Scan the entries for lines with "frontend" and say how many there are, with nothing more.

# # # # # # #

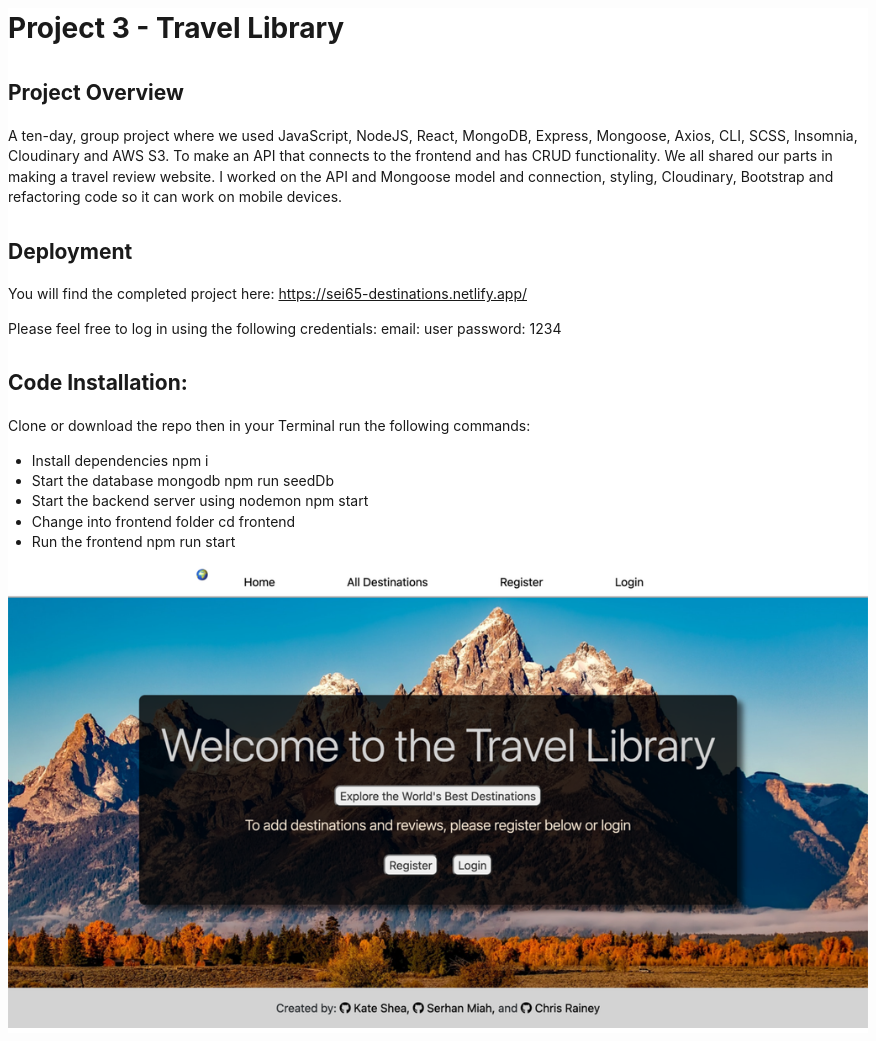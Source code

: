 # Project 3 - Travel Library 




## Project Overview

A ten-day, group project where we used JavaScript, NodeJS, React, MongoDB, Express, Mongoose, Axios, CLI, SCSS, Insomnia, Cloudinary and AWS S3. To make an API that connects to the frontend and has CRUD functionality. We all shared our parts in making a travel review website. I worked on the API and Mongoose model and connection, styling, Cloudinary, Bootstrap and refactoring code so it can work on mobile devices. 


## Deployment

You will find the completed project here: https://sei65-destinations.netlify.app/

Please feel free to log in using the following credentials:
email: user
password: 1234

## Code Installation:

Clone or download the repo then in your Terminal run the following commands:

* Install dependencies npm i
* Start the database mongodb npm run seedDb
* Start the backend server using nodemon npm start
* Change into frontend folder cd frontend
* Run the frontend npm run start

![travel-screenshot](./src/img/screenshots/image4.png)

# # # # # # #

*SOLUTION TO THE PROBLEM*: 3